Do not overload layouts with page-specific logic that belongs in content or front matter.
Includes
Includes should be small, focused, and reusable. Use them for repeated UI fragments, not as a substitute for page structure.
Avoid building a complex component system in Liquid. Pass only the data needed for the include to render clearly.
Content
Pages, posts, and collection items should stay content-first. Front matter should be explicit and limited to fields the site actually uses.
Do not bury content structure inside complex Liquid conditionals when a clearer layout or include would solve the problem.
Data
Use _data for structured information that appears in multiple places or should be maintained centrally.
Do not move one-off content into data files without a clear reuse benefit.
Config
Keep _config.yml explicit, minimal, and easy to understand. Prefer clear settings over hidden behavior.
Fail fast on invalid or missing configuration where possible. Do not introduce unnecessary config surface area.
Assets
Keep CSS, images, and other assets organized and lightweight. Prefer simple, maintainable styling over heavy frameworks or excessive client-side behavior.
Compatibility Rules
This project must remain compatible with GitHub Pages’ supported Jekyll environment.
Prefer built-in Jekyll features and widely used, low-risk patterns. Do not introduce unsupported plugins, Ruby extensions, or custom site generation steps. Treat local-only solutions as unacceptable unless explicitly requested and clearly isolated from production publishing.
When recommending plugins, prefer doing without them unless they provide clear value and are compatible with GitHub Pages.
Design and UX Principles
The design should feel clean, calm, and accessible. Prefer clarity over novelty.
Use visual changes only when they improve comprehension, usability, hierarchy, or accessibility. Avoid decorative complexity, heavy motion, and default framework aesthetics that do not fit the site.
Favor semantic HTML, good heading structure, keyboard-friendly interactions, sufficient color contrast, and responsive layouts that work well across common screen sizes.
Keep pages lightweight. Avoid unnecessary JavaScript. Prefer HTML and CSS solutions when they are sufficient.

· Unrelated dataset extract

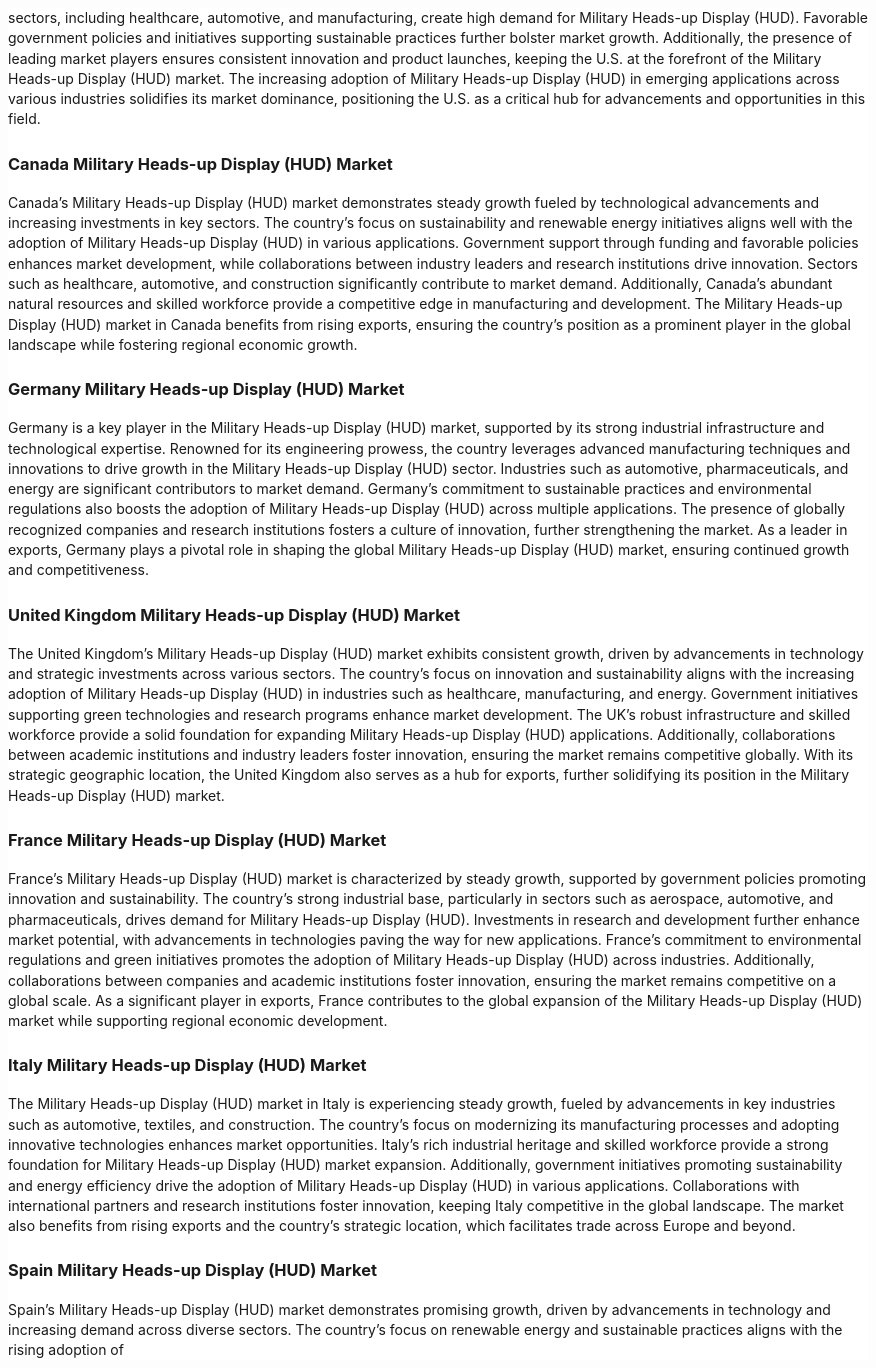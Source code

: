 sectors, including healthcare, automotive, and manufacturing, create high demand for Military Heads-up Display (HUD). Favorable government policies and initiatives supporting sustainable practices further bolster market growth. Additionally, the presence of leading market players ensures consistent innovation and product launches, keeping the U.S. at the forefront of the Military Heads-up Display (HUD) market. The increasing adoption of Military Heads-up Display (HUD) in emerging applications across various industries solidifies its market dominance, positioning the U.S. as a critical hub for advancements and opportunities in this field.</p><h3>Canada Military Heads-up Display (HUD) Market</h3><p>Canada&rsquo;s Military Heads-up Display (HUD) market demonstrates steady growth fueled by technological advancements and increasing investments in key sectors. The country&rsquo;s focus on sustainability and renewable energy initiatives aligns well with the adoption of Military Heads-up Display (HUD) in various applications. Government support through funding and favorable policies enhances market development, while collaborations between industry leaders and research institutions drive innovation. Sectors such as healthcare, automotive, and construction significantly contribute to market demand. Additionally, Canada&rsquo;s abundant natural resources and skilled workforce provide a competitive edge in manufacturing and development. The Military Heads-up Display (HUD) market in Canada benefits from rising exports, ensuring the country&rsquo;s position as a prominent player in the global landscape while fostering regional economic growth.</p><h3>Germany Military Heads-up Display (HUD) Market</h3><p>Germany is a key player in the Military Heads-up Display (HUD) market, supported by its strong industrial infrastructure and technological expertise. Renowned for its engineering prowess, the country leverages advanced manufacturing techniques and innovations to drive growth in the Military Heads-up Display (HUD) sector. Industries such as automotive, pharmaceuticals, and energy are significant contributors to market demand. Germany&rsquo;s commitment to sustainable practices and environmental regulations also boosts the adoption of Military Heads-up Display (HUD) across multiple applications. The presence of globally recognized companies and research institutions fosters a culture of innovation, further strengthening the market. As a leader in exports, Germany plays a pivotal role in shaping the global Military Heads-up Display (HUD) market, ensuring continued growth and competitiveness.</p><h3>United Kingdom Military Heads-up Display (HUD) Market</h3><p>The United Kingdom&rsquo;s Military Heads-up Display (HUD) market exhibits consistent growth, driven by advancements in technology and strategic investments across various sectors. The country&rsquo;s focus on innovation and sustainability aligns with the increasing adoption of Military Heads-up Display (HUD) in industries such as healthcare, manufacturing, and energy. Government initiatives supporting green technologies and research programs enhance market development. The UK&rsquo;s robust infrastructure and skilled workforce provide a solid foundation for expanding Military Heads-up Display (HUD) applications. Additionally, collaborations between academic institutions and industry leaders foster innovation, ensuring the market remains competitive globally. With its strategic geographic location, the United Kingdom also serves as a hub for exports, further solidifying its position in the Military Heads-up Display (HUD) market.</p><h3>France Military Heads-up Display (HUD) Market</h3><p>France&rsquo;s Military Heads-up Display (HUD) market is characterized by steady growth, supported by government policies promoting innovation and sustainability. The country&rsquo;s strong industrial base, particularly in sectors such as aerospace, automotive, and pharmaceuticals, drives demand for Military Heads-up Display (HUD). Investments in research and development further enhance market potential, with advancements in technologies paving the way for new applications. France&rsquo;s commitment to environmental regulations and green initiatives promotes the adoption of Military Heads-up Display (HUD) across industries. Additionally, collaborations between companies and academic institutions foster innovation, ensuring the market remains competitive on a global scale. As a significant player in exports, France contributes to the global expansion of the Military Heads-up Display (HUD) market while supporting regional economic development.</p><h3>Italy Military Heads-up Display (HUD) Market</h3><p>The Military Heads-up Display (HUD) market in Italy is experiencing steady growth, fueled by advancements in key industries such as automotive, textiles, and construction. The country&rsquo;s focus on modernizing its manufacturing processes and adopting innovative technologies enhances market opportunities. Italy&rsquo;s rich industrial heritage and skilled workforce provide a strong foundation for Military Heads-up Display (HUD) market expansion. Additionally, government initiatives promoting sustainability and energy efficiency drive the adoption of Military Heads-up Display (HUD) in various applications. Collaborations with international partners and research institutions foster innovation, keeping Italy competitive in the global landscape. The market also benefits from rising exports and the country&rsquo;s strategic location, which facilitates trade across Europe and beyond.</p><h3>Spain Military Heads-up Display (HUD) Market</h3><p>Spain&rsquo;s Military Heads-up Display (HUD) market demonstrates promising growth, driven by advancements in technology and increasing demand across diverse sectors. The country&rsquo;s focus on renewable energy and sustainable practices aligns with the rising adoption of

Liquid and Template Principles
Keep Liquid logic simple, explicit, and easy to follow. Prefer straightforward conditionals and loops over deeply nested or highly abstract template logic.
Do not create indirection unless it clearly reduces duplication without making the site harder to understand.
When choosing between a slightly repetitive solution and a clever one, usually choose the more readable option.
CSS and Styling
Prefer simple, well-organized CSS. Keep selectors understandable and avoid unnecessary specificity.
Make style changes in the most local, predictable place that fits the existing structure. Do not introduce large styling systems or frameworks unless explicitly requested.
Preserve consistency in spacing, typography, color usage, and responsive behavior across templates.
Quality Checks
For every meaningful change, validate by checking that the site still builds cleanly in the expected GitHub Pages-compatible setup and that the rendered output matches the requested behavior.
Watch for broken layouts, invalid links, missing assets, malformed front matter, accessibility regressions, and unintended visual changes.
Change Management
Prefer stable, incremental improvements over sweeping redesigns.
Do not change URLs, permalinks, file structure, naming conventions, or front matter schemas unless the task requires it.
When a better pattern is obvious but outside the requested scope, note it briefly instead of silently expanding the work.
Decision Heuristics
When in doubt:
- prefer GitHub Pages compatibility over flexibility
- prefer layouts over complex include chains
- prefer includes over duplicated markup when reuse is real
- prefer data files only when content is reused or structured
- prefer simple Liquid over abstraction
- prefer semantic HTML and accessible CSS over JavaScript
- prefer small, reviewable diffs over broad cleanup
The goal is a site that is easy to read, easy to maintain, easy to extend, and reliable to publish through GitHub Pages.